» **DATA EXTRACTS**

━━━

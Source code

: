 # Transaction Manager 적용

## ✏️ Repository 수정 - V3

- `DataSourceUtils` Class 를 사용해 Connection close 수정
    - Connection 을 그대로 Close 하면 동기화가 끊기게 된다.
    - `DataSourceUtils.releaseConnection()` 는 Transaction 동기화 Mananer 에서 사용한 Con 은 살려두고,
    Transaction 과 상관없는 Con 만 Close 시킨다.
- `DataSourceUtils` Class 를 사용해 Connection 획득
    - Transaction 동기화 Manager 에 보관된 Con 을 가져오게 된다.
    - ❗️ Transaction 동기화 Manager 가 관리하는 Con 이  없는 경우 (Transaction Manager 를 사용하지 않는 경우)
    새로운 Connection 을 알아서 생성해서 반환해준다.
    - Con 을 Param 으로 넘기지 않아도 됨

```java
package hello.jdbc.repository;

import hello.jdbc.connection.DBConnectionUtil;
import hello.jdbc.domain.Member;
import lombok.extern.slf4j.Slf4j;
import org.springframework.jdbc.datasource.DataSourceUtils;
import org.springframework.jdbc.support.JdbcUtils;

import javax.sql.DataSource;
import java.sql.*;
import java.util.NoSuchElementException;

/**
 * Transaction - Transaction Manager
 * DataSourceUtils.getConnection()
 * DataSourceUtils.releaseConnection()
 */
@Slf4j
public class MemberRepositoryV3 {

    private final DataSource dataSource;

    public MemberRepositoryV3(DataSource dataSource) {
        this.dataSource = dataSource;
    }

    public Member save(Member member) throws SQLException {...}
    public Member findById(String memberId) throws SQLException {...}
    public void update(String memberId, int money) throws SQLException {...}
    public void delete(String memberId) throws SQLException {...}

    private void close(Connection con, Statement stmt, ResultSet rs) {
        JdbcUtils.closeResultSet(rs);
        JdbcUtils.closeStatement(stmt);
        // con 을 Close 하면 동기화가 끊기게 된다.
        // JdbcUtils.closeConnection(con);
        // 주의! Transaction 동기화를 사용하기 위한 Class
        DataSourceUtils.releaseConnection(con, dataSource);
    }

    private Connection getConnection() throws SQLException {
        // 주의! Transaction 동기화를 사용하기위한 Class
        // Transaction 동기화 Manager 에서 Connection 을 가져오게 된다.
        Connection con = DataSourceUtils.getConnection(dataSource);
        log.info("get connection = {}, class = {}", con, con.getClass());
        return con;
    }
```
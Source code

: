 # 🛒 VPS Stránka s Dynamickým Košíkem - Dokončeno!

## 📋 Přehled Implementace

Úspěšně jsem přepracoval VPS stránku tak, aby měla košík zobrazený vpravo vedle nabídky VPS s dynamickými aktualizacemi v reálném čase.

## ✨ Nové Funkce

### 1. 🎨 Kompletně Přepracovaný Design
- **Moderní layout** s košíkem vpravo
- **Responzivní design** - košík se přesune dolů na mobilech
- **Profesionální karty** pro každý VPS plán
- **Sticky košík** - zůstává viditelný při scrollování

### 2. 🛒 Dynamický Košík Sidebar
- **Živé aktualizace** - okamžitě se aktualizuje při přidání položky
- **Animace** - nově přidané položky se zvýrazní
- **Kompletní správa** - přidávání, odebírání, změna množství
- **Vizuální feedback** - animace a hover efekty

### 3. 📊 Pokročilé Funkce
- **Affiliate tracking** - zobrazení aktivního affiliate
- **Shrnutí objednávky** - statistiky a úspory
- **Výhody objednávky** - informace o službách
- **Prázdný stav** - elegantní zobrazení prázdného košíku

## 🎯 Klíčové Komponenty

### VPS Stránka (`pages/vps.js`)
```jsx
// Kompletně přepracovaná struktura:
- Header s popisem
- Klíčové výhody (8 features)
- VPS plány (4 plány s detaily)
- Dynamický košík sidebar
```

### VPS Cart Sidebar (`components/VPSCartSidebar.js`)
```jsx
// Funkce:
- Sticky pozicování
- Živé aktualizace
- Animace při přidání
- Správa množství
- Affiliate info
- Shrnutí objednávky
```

━━━

» **TASK ITEM**
Character for character, reproduce all of the lines above.

» **OUTPUT OF THE TASK**
Source code

: # Transaction Manager 적용

## ✏️ Repository 수정 - V3

- `DataSourceUtils` Class 를 사용해 Connection close 수정
    - Connection 을 그대로 Close 하면 동기화가 끊기게 된다.
    - `DataSourceUtils.releaseConnection()` 는 Transaction 동기화 Mananer 에서 사용한 Con 은 살려두고,
    Transaction 과 상관없는 Con 만 Close 시킨다.
- `DataSourceUtils` Class 를 사용해 Connection 획득
    - Transaction 동기화 Manager 에 보관된 Con 을 가져오게 된다.
    - ❗️ Transaction 동기화 Manager 가 관리하는 Con 이  없는 경우 (Transaction Manager 를 사용하지 않는 경우)
    새로운 Connection 을 알아서 생성해서 반환해준다.
    - Con 을 Param 으로 넘기지 않아도 됨

```java
package hello.jdbc.repository;

import hello.jdbc.connection.DBConnectionUtil;
import hello.jdbc.domain.Member;
import lombok.extern.slf4j.Slf4j;
import org.springframework.jdbc.datasource.DataSourceUtils;
import org.springframework.jdbc.support.JdbcUtils;

import javax.sql.DataSource;
import java.sql.*;
import java.util.NoSuchElementException;

/**
 * Transaction - Transaction Manager
 * DataSourceUtils.getConnection()
 * DataSourceUtils.releaseConnection()
 */
@Slf4j
public class MemberRepositoryV3 {

    private final DataSource dataSource;

    public MemberRepositoryV3(DataSource dataSource) {
        this.dataSource = dataSource;
    }

    public Member save(Member member) throws SQLException {...}
    public Member findById(String memberId) throws SQLException {...}
    public void update(String memberId, int money) throws SQLException {...}
    public void delete(String memberId) throws SQLException {...}

    private void close(Connection con, Statement stmt, ResultSet rs) {
        JdbcUtils.closeResultSet(rs);
        JdbcUtils.closeStatement(stmt);
        // con 을 Close 하면 동기화가 끊기게 된다.
        // JdbcUtils.closeConnection(con);
        // 주의! Transaction 동기화를 사용하기 위한 Class
        DataSourceUtils.releaseConnection(con, dataSource);
    }

    private Connection getConnection() throws SQLException {
        // 주의! Transaction 동기화를 사용하기위한 Class
        // Transaction 동기화 Manager 에서 Connection 을 가져오게 된다.
        Connection con = DataSourceUtils.getConnection(dataSource);
        log.info("get connection = {}, class = {}", con, con.getClass());
        return con;
    }
```
Source code

: # 🛒 VPS Stránka s Dynamickým Košíkem - Dokončeno!

## 📋 Přehled Implementace

Úspěšně jsem přepracoval VPS stránku tak, aby měla košík zobrazený vpravo vedle nabídky VPS s dynamickými aktualizacemi v reálném čase.

## ✨ Nové Funkce

### 1. 🎨 Kompletně Přepracovaný Design
- **Moderní layout** s košíkem vpravo
- **Responzivní design** - košík se přesune dolů na mobilech
- **Profesionální karty** pro každý VPS plán
- **Sticky košík** - zůstává viditelný při scrollování

### 2. 🛒 Dynamický Košík Sidebar
- **Živé aktualizace** - okamžitě se aktualizuje při přidání položky
- **Animace** - nově přidané položky se zvýrazní
- **Kompletní správa** - přidávání, odebírání, změna množství
- **Vizuální feedback** - animace a hover efekty

### 3. 📊 Pokročilé Funkce
- **Affiliate tracking** - zobrazení aktivního affiliate
- **Shrnutí objednávky** - statistiky a úspory
- **Výhody objednávky** - informace o službách
- **Prázdný stav** - elegantní zobrazení prázdného košíku

## 🎯 Klíčové Komponenty

### VPS Stránka (`pages/vps.js`)
```jsx
// Kompletně přepracovaná struktura:
- Header s popisem
- Klíčové výhody (8 features)
- VPS plány (4 plány s detaily)
- Dynamický košík sidebar
```

### VPS Cart Sidebar (`components/VPSCartSidebar.js`)
```jsx
// Funkce:
- Sticky pozicování
- Živé aktualizace
- Animace při přidání
- Správa množství
- Affiliate info
- Shrnutí objednávky
```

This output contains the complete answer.